L’istruzione si deve sempre preferire all’ignoranza, ovviamente; ma essa va sempre tenuta distinta dalla sapienza, che è capacità di formulare giudizi di valore. Forse, ancor peggio dell’ignorante che sa di esserlo, c’è l’erudito del tipo “scientista”, che ritiene di assoggettare i giudizi sui trascendentali, in particolare sul giusto e sul bello, nonché sulla totalità del vero, al metodo scientifico. Il primo infatti può ancora imparare, il secondo no.
Certo, lo scientismo è il vero problema, perché è dogmatico, ossia parte dalle vere o presunte verità scientifiche per giudicare il mondo intero (si vedano le affermazioni sulla questione omosessuale). Però vanno distinti i condizionamenti dall’educazione e dall’istruzione vera e propria. In un certo senso l’uomo per restare h. sapiens ha assoluta necessità che gli venga trasmesso l’immenso bagaglio culturale (contrapposto a istintivo, innato,, secondo il mito, duro a morire e deleterio del “buon selvaggio) accumulato dalla specie nei millenni. Sopra, in alcuni commenti, si è messa in croce come al solito la Chiesa, ma sarebbe un impoverimento non trasmettere questa cultura a un popolo come il nostro che è sopravvissuto sin qui sopratutto grazie a essa. Poi va anche detto che tra tutti i “condizionatori” la Chiesa è quello che rappresenta la maggiore, se non l’unica, opposizione al dominio degli altri, ossia è uno strumento per salvarci dai condizionamenti cattivi, essendo semmai un condizionamento buono, utile e necessario per la salvezza, non solo dell’anima.
Però si deve chiarire che tipo di istruzione, perchè quella scolastica a me sembra più un livellamento della coscienza, un indottrinamento a ideologie; non viene promosso lo spirito critico, la capacità di ragionamento.

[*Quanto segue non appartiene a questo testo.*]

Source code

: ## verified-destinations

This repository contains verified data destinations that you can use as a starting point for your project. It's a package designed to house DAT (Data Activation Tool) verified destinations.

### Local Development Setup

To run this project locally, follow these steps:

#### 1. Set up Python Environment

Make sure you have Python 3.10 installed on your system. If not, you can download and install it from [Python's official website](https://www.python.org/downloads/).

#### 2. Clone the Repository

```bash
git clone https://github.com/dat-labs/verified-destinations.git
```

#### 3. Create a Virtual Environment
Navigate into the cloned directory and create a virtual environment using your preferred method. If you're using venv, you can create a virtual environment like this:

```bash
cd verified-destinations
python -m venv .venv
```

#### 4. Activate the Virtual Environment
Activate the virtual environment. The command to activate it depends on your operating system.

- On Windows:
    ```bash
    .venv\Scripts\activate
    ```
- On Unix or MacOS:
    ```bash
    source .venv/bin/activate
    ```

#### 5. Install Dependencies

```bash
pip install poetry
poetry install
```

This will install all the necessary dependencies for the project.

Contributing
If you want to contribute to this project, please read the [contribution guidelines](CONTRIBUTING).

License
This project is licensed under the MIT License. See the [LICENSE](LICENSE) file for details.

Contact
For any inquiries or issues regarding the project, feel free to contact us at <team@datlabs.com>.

Io personalemente non ho mai assistito ad una lezione in cui mi venissero dati degli strumenti per poter ragionare (per me ragionare non è un atto automatico ma un grandissimo sforzo) solo nozioni. La capacità di ragionare la puoi acquisire collateralmente alla tua carriera scolastica e poi universitaria, e questo è molto triste.
Infine per me l’ignoranza è un bene se chi lo è sa di essere ignorante.